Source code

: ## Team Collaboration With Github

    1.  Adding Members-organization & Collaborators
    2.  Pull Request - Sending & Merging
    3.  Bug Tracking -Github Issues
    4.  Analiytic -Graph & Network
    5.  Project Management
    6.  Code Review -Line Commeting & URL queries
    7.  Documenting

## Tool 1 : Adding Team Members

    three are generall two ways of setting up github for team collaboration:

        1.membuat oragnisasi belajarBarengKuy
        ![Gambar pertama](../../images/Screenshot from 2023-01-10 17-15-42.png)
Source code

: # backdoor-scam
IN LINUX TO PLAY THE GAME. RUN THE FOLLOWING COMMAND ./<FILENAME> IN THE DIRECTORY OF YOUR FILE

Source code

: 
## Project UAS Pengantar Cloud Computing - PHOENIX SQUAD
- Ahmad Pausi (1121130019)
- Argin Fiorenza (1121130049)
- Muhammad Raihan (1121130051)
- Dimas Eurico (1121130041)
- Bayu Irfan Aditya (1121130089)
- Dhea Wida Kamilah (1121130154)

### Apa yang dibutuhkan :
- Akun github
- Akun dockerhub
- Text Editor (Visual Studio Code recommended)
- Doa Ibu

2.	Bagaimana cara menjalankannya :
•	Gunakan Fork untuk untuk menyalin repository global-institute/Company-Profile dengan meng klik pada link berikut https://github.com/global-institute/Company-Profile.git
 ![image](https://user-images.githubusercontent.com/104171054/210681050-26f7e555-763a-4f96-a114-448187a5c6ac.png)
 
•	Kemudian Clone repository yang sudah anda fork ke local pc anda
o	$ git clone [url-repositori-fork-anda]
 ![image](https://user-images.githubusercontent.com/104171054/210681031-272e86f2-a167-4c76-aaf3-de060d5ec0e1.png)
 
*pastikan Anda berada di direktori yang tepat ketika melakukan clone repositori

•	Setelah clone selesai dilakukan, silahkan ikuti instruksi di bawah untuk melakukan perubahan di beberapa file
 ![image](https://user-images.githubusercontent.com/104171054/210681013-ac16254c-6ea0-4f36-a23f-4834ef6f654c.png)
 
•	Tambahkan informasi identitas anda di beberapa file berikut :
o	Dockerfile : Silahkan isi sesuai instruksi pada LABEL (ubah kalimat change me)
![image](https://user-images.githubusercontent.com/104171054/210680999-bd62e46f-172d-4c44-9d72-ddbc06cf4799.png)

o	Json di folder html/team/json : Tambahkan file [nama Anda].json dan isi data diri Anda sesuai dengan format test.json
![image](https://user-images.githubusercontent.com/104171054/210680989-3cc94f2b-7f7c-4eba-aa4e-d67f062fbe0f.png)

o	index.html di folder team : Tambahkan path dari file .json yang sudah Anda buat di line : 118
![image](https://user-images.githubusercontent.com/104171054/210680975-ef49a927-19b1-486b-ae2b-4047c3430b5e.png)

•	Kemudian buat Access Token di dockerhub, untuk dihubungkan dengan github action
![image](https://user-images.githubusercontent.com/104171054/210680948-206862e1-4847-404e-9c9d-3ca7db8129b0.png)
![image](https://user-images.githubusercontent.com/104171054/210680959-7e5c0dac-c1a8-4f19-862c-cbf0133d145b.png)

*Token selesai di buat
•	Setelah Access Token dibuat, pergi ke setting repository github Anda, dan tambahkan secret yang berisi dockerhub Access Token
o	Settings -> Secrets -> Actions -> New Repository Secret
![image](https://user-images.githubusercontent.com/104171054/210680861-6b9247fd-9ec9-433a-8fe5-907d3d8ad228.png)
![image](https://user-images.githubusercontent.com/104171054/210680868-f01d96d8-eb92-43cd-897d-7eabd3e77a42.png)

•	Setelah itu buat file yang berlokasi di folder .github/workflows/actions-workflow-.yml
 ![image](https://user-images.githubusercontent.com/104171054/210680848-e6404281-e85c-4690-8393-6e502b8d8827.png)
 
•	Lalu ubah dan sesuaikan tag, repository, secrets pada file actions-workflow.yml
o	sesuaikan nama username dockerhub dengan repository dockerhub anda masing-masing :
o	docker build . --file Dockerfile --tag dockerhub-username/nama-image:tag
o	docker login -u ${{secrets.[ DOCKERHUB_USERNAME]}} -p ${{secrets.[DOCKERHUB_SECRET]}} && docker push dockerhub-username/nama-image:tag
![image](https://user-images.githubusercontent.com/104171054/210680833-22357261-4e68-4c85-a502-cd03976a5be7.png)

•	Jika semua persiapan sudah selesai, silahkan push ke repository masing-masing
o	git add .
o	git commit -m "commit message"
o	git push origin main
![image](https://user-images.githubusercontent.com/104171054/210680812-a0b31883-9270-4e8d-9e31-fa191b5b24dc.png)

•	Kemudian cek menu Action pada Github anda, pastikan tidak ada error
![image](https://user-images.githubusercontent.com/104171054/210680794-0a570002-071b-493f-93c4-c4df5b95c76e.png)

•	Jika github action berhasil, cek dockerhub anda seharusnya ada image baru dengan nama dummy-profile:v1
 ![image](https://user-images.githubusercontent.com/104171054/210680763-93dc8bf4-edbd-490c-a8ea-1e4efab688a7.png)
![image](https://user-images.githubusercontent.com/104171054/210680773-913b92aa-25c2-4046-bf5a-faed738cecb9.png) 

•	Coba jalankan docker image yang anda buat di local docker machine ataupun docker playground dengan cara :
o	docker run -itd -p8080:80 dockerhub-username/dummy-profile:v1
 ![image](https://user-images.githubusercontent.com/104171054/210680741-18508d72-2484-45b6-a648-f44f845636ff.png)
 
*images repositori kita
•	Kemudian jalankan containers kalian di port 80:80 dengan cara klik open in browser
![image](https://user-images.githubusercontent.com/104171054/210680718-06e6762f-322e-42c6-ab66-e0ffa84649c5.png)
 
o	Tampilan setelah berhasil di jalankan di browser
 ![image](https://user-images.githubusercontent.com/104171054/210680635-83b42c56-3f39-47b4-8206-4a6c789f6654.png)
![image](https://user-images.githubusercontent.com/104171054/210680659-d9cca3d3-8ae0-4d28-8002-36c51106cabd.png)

..........

Give every line of the material again, exactly as it reads.

Source code

: ## Team Collaboration With Github

    1.  Adding Members-organization & Collaborators
    2.  Pull Request - Sending & Merging
    3.  Bug Tracking -Github Issues
    4.  Analiytic -Graph & Network
    5.  Project Management
    6.  Code Review -Line Commeting & URL queries
    7.  Documenting

## Tool 1 : Adding Team Members

    three are generall two ways of setting up github for team collaboration:

        1.membuat oragnisasi belajarBarengKuy
        ![Gambar pertama](../../images/Screenshot from 2023-01-10 17-15-42.png)
Source code

: # backdoor-scam
IN LINUX TO PLAY THE GAME. RUN THE FOLLOWING COMMAND ./<FILENAME> IN THE DIRECTORY OF YOUR FILE

Source code

: 
## Project UAS Pengantar Cloud Computing - PHOENIX SQUAD
- Ahmad Pausi (1121130019)
- Argin Fiorenza (1121130049)
- Muhammad Raihan (1121130051)
- Dimas Eurico (1121130041)
- Bayu Irfan Aditya (1121130089)
- Dhea Wida Kamilah (1121130154)

### Apa yang dibutuhkan :
- Akun github
- Akun dockerhub
- Text Editor (Visual Studio Code recommended)
- Doa Ibu

2.	Bagaimana cara menjalankannya :
•	Gunakan Fork untuk untuk menyalin repository global-institute/Company-Profile dengan meng klik pada link berikut https://github.com/global-institute/Company-Profile.git
 ![image](https://user-images.githubusercontent.com/104171054/210681050-26f7e555-763a-4f96-a114-448187a5c6ac.png)
 
•	Kemudian Clone repository yang sudah anda fork ke local pc anda
o	$ git clone [url-repositori-fork-anda]
 ![image](https://user-images.githubusercontent.com/104171054/210681031-272e86f2-a167-4c76-aaf3-de060d5ec0e1.png)
 
*pastikan Anda berada di direktori yang tepat ketika melakukan clone repositori

•	Setelah clone selesai dilakukan, silahkan ikuti instruksi di bawah untuk melakukan perubahan di beberapa file
 ![image](https://user-images.githubusercontent.com/104171054/210681013-ac16254c-6ea0-4f36-a23f-4834ef6f654c.png)
 
•	Tambahkan informasi identitas anda di beberapa file berikut :
o	Dockerfile : Silahkan isi sesuai instruksi pada LABEL (ubah kalimat change me)
![image](https://user-images.githubusercontent.com/104171054/210680999-bd62e46f-172d-4c44-9d72-ddbc06cf4799.png)

o	Json di folder html/team/json : Tambahkan file [nama Anda].json dan isi data diri Anda sesuai dengan format test.json
![image](https://user-images.githubusercontent.com/104171054/210680989-3cc94f2b-7f7c-4eba-aa4e-d67f062fbe0f.png)

o	index.html di folder team : Tambahkan path dari file .json yang sudah Anda buat di line : 118
![image](https://user-images.githubusercontent.com/104171054/210680975-ef49a927-19b1-486b-ae2b-4047c3430b5e.png)

•	Kemudian buat Access Token di dockerhub, untuk dihubungkan dengan github action
![image](https://user-images.githubusercontent.com/104171054/210680948-206862e1-4847-404e-9c9d-3ca7db8129b0.png)
![image](https://user-images.githubusercontent.com/104171054/210680959-7e5c0dac-c1a8-4f19-862c-cbf0133d145b.png)

*Token selesai di buat
•	Setelah Access Token dibuat, pergi ke setting repository github Anda, dan tambahkan secret yang berisi dockerhub Access Token
o	Settings -> Secrets -> Actions -> New Repository Secret
![image](https://user-images.githubusercontent.com/104171054/210680861-6b9247fd-9ec9-433a-8fe5-907d3d8ad228.png)
![image](https://user-images.githubusercontent.com/104171054/210680868-f01d96d8-eb92-43cd-897d-7eabd3e77a42.png)

•	Setelah itu buat file yang berlokasi di folder .github/workflows/actions-workflow-.yml
 ![image](https://user-images.githubusercontent.com/104171054/210680848-e6404281-e85c-4690-8393-6e502b8d8827.png)
 
•	Lalu ubah dan sesuaikan tag, repository, secrets pada file actions-workflow.yml
o	sesuaikan nama username dockerhub dengan repository dockerhub anda masing-masing :
o	docker build . --file Dockerfile --tag dockerhub-username/nama-image:tag
o	docker login -u ${{secrets.[ DOCKERHUB_USERNAME]}} -p ${{secrets.[DOCKERHUB_SECRET]}} && docker push dockerhub-username/nama-image:tag
![image](https://user-images.githubusercontent.com/104171054/210680833-22357261-4e68-4c85-a502-cd03976a5be7.png)

•	Jika semua persiapan sudah selesai, silahkan push ke repository masing-masing
o	git add .
o	git commit -m "commit message"
o	git push origin main
![image](https://user-images.githubusercontent.com/104171054/210680812-a0b31883-9270-4e8d-9e31-fa191b5b24dc.png)

•	Kemudian cek menu Action pada Github anda, pastikan tidak ada error
![image](https://user-images.githubusercontent.com/104171054/210680794-0a570002-071b-493f-93c4-c4df5b95c76e.png)

•	Jika github action berhasil, cek dockerhub anda seharusnya ada image baru dengan nama dummy-profile:v1
 ![image](https://user-images.githubusercontent.com/104171054/210680763-93dc8bf4-edbd-490c-a8ea-1e4efab688a7.png)
![image](https://user-images.githubusercontent.com/104171054/210680773-913b92aa-25c2-4046-bf5a-faed738cecb9.png) 

•	Coba jalankan docker image yang anda buat di local docker machine ataupun docker playground dengan cara :
o	docker run -itd -p8080:80 dockerhub-username/dummy-profile:v1
 ![image](https://user-images.githubusercontent.com/104171054/210680741-18508d72-2484-45b6-a648-f44f845636ff.png)
 
*images repositori kita
•	Kemudian jalankan containers kalian di port 80:80 dengan cara klik open in browser
![image](https://user-images.githubusercontent.com/104171054/210680718-06e6762f-322e-42c6-ab66-e0ffa84649c5.png)
 
o	Tampilan setelah berhasil di jalankan di browser
 ![image](https://user-images.githubusercontent.com/104171054/210680635-83b42c56-3f39-47b4-8206-4a6c789f6654.png)
![image](https://user-images.githubusercontent.com/104171054/210680659-d9cca3d3-8ae0-4d28-8002-36c51106cabd.png)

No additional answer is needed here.